The corral is some distance from the back door. We must weave through the trees, duck beneath branches of the walnut, cross the main farm track and skirt the wild woods. I call to her. But I am calling to others too. These ink hours are the kingdom of the boar, genet, owl, fox, pine marten, rabbit, to name but a few.
Nightfall is a misnomer. Darkness rises not falls. The shadows swell from the ground like a tide, from ankles up to necks, from grass to treetop and into infinity. We humans love the crepuscular colours of transition, the beguiling crimson fading, but not so much that other lump of time, of haunting black.
It is only black, though, because (as with so many things) we fool ourselves.

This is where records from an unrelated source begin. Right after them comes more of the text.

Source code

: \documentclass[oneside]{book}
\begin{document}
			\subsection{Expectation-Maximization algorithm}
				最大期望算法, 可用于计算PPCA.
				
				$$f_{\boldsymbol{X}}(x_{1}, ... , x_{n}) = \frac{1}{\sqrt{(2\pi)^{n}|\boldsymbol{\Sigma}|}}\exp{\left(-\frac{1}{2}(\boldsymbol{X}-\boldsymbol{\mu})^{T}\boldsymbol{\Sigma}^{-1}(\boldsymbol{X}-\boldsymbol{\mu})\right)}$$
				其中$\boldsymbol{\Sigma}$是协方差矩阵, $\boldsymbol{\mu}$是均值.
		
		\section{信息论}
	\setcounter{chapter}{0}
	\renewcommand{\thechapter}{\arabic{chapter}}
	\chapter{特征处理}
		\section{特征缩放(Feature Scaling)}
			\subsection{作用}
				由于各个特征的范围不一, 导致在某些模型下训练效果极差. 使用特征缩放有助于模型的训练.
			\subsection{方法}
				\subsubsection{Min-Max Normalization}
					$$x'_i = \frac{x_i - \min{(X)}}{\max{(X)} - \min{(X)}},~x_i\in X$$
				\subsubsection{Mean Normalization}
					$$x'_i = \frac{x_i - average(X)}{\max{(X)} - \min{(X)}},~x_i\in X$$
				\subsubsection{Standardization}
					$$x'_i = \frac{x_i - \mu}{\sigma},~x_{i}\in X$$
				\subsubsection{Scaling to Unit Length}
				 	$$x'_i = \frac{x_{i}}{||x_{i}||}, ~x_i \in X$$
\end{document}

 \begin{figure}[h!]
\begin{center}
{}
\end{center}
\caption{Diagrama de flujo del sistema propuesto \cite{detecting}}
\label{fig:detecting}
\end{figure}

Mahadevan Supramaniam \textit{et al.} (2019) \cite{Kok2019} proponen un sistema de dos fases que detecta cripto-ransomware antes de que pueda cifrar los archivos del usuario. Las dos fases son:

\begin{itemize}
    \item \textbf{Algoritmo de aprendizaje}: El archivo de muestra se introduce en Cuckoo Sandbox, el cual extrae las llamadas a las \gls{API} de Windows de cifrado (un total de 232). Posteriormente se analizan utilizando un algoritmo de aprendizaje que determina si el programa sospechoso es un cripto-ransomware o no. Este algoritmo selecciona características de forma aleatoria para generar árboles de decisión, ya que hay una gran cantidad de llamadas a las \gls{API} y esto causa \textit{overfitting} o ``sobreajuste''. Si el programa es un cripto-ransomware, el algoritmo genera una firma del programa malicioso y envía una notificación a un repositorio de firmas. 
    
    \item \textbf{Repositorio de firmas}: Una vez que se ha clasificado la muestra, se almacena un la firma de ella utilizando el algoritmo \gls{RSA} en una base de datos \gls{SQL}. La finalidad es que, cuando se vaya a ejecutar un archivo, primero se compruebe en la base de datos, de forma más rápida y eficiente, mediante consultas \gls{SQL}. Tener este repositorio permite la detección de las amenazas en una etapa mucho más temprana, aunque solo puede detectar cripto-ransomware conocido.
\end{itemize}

The sun sets. We flick switches, and then we sleep. Streets, highways and buildings pulse needlessly with exhausting brightness. That is the rhythm whereby we must manage, most of us... and miss out on infinite wonders, not least celestial. In my lifetime the obsession and waste of energy has grown ever more glaring as has our fear of the dark, fuelled more than anything by our fear of each other.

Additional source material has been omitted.